(Source texts of formatted documents)
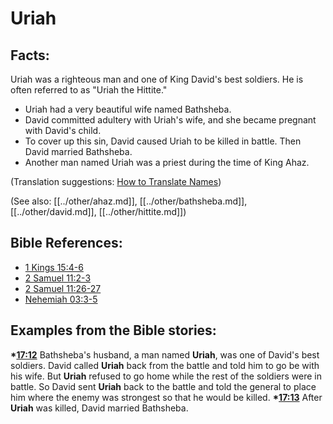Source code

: # Uriah #

## Facts: ##

Uriah was a righteous man and one of King David's best soldiers. He is often referred to as "Uriah the Hittite."

* Uriah had a very beautiful wife named Bathsheba.
* David committed adultery with Uriah's wife, and she became pregnant with David's child.
* To cover up this sin, David caused Uriah to be killed in battle. Then David married Bathsheba.
* Another man named Uriah was a priest during the time of King Ahaz.

(Translation suggestions: [How to Translate Names](en/ta-vol1/translate/man/translate-names))

(See also: [[../other/ahaz.md]], [[../other/bathsheba.md]], [[../other/david.md]], [[../other/hittite.md]])

## Bible References: ##

* [1 Kings 15:4-6](en/tn/1ki/help/15/04)
* [2 Samuel 11:2-3](en/tn/2sa/help/11/02)
* [2 Samuel 11:26-27](en/tn/2sa/help/11/26)
* [Nehemiah 03:3-5](en/tn/neh/help/03/03)

## Examples from the Bible stories: ##

  __*[17:12](en/tn/obs/help/17/12)__ Bathsheba's husband, a man named __Uriah__, was one of David's best soldiers. David called __Uriah__ back from the battle and told him to go be with his wife. But __Uriah__ refused to go home while the rest of the soldiers were in battle. So David sent __Uriah__ back to the battle and told the general to place him where the enemy was strongest so that he would be killed.
  __*[17:13](en/tn/obs/help/17/13)__ After __Uriah__ was killed, David married Bathsheba.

__DIRECTIONS FOR THIS TASK__:
Write out every line of the data that holds the word "Bible".

__OUTPUT FOR THIS EXERCISE__:
## Bible References: ##
## Examples from the Bible stories: ##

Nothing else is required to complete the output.